Hervé Ouattara (H.O) : Avant le CNT, Hervé Ouattara est un fonctionnaire alors après le CNT, j’ai naturellement repris service. Je vaque à mes occupations de fonctionnaire. Actuellement, je suis au ministère de l’administration territoriale. Ça va, je n’ai pas de soucis. De toute façon, j’ai plus de 10 ans de service. Donc je ne peux pas dire que je ne suis pas habitué.

B24 : Parait-il que votre train de vie a changé. Est ce que vous confirmez ?

H.O : Je crois que l’objectif de tout homme, c’est de se battre afin de changer ses conditions de vie. Je crois que ce serait regrettable que moi Hervé, que mon dessein et que mon bon vouloir, c’est de vivre dans la misère toute ma vie. Je crois qu’aujourd’hui, je ne peux pas dire que mes conditions de vie n’ont pas changé et je me suis battu pour que mes lendemains soient meilleurs qu’aujourd’hui.

B24 : Des rumeurs d’enrichissement illicite de certains leaders d’OSC circulent.
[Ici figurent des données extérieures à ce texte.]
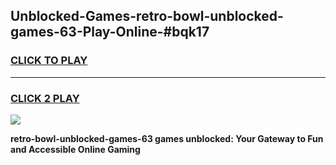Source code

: 
## Unblocked-Games-retro-bowl-unblocked-games-63-Play-Online-#bqk17
<h3>
<a href="https://premium.freeplayer.one?title=retro-bowl-unblocked-games-63&ref=27F">CLICK TO PLAY</a></h3>
<hr>

<h3>
<a href="https://premium.freeplayer.one?title=retro-bowl-unblocked-games-63&ref=27F">CLICK 2 PLAY</a>
  
</h3>

<a href="https://premium.freeplayer.one?title=retro-bowl-unblocked-games-63&ref=27F"><img src="https://clearcache.store/games.png"></a>


**retro-bowl-unblocked-games-63 games unblocked: Your Gateway to Fun and Accessible Online Gaming**
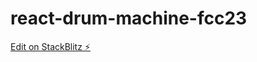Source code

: # react-drum-machine-fcc23

[Edit on StackBlitz ⚡️](https://stackblitz.com/edit/react-drum-machine-fcc23)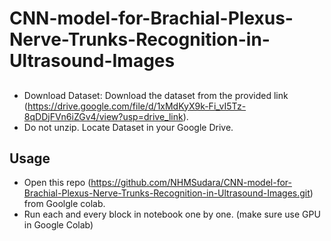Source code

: # CNN-model-for-Brachial-Plexus-Nerve-Trunks-Recognition-in-Ultrasound-Images
## 
- Download Dataset: Download the dataset from the provided link (https://drive.google.com/file/d/1xMdKyX9k-Fi_vI5Tz-8qDDjFVn6iZGv4/view?usp=drive_link).
- Do not unzip. Locate Dataset in your Google Drive.
## Usage
- Open this repo (https://github.com/NHMSudara/CNN-model-for-Brachial-Plexus-Nerve-Trunks-Recognition-in-Ultrasound-Images.git) from Goolgle colab.
- Run each and every block in notebook one by one. (make sure use GPU in Google Colab)


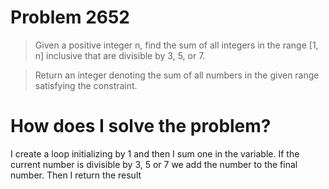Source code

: # Problem 2652

> Given a positive integer n, find the sum of all integers in the range [1, n] inclusive that are divisible by 3, 5, or 7.

> Return an integer denoting the sum of all numbers in the given range satisfying the constraint.

# How does I solve the problem?

I create a loop initializing by 1 and then I sum one in the variable. If the current number is divisible by 3, 5 or 7 we add the number to the final number. Then I return the result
Est ce que vous faites partie de ceux-là ?

H.O : Qu’est-ce qu’on appelle enrichissement illicite ? C’est ça ma question. Moi je ne sais pas. De toute façon, nous entendons de gauche à droite. Ce sont des questions qui sont chaque fois posées. A ma connaissance et jusqu’à preuve du contraire, personne n’a pu, avec preuve à l’appui, montrer à quel point X ou Y est trempé dans une question d’enrichissement illicite.

Pour moi, je ne vois pas en quoi des OSC pourraient être concernées par ces questions d’enrichissement illicite. Et de toutes les façons, comment ces enrichissements sont arrivés ? Comment ces OSC ont pu s’enrichir ? Alors je ne sais pas ! Je veux mieux comprendre. Personnellement, je veux mieux comprendre et j’attends. Peut-être que vous avez des preuves sur cette question.

B24 : Aujourd’hui il est dit que  vous êtes avocat de la Transition. Estimez-vous qu’on accable la Transition ?

H.O : Je suis avocat de, ni la Transition ni de personne. Seulement, je veux qu’à un moment donné de notre histoire, nous reconnaissions que quelque chose a été fait et si écart il y a, et que cela relève de la justice, que la justice fasse son travail. Mais qu’on ne prenne pas notre temps ou le temps de notre pays pour des questions qui encore nous ramènent derrière.

C’est un point de vue que nous avons relevé. Nous avons estimé que si quelque part dans la Transition, il y a des fautes qui ont été commises, alors que ces fautes soient sanctionnées. Nous ne sommes pas contre. Mais de là à ce que le problème de la Transition perdure à n’en point finir, il faut que nous avançons parce que le pays attend beaucoup de nous. Si c’est pour ça on dit que nous sommes avocats de la Transition alors, qu’il en soit ainsi.

B24 : Vous êtes d’accord pour qu’on poursuive les acteurs de la Transition s’ils ont commis des crimes ?

H.O : Là-dessus, on est clair ! On s’est battu pour qu’il y ait plus de justice au Burkina Faso. Il n’y a pas de raisons qu’aujourd’hui, nous soyons contre cela.

B24 : Et s’il y a des révélations vous concernant ?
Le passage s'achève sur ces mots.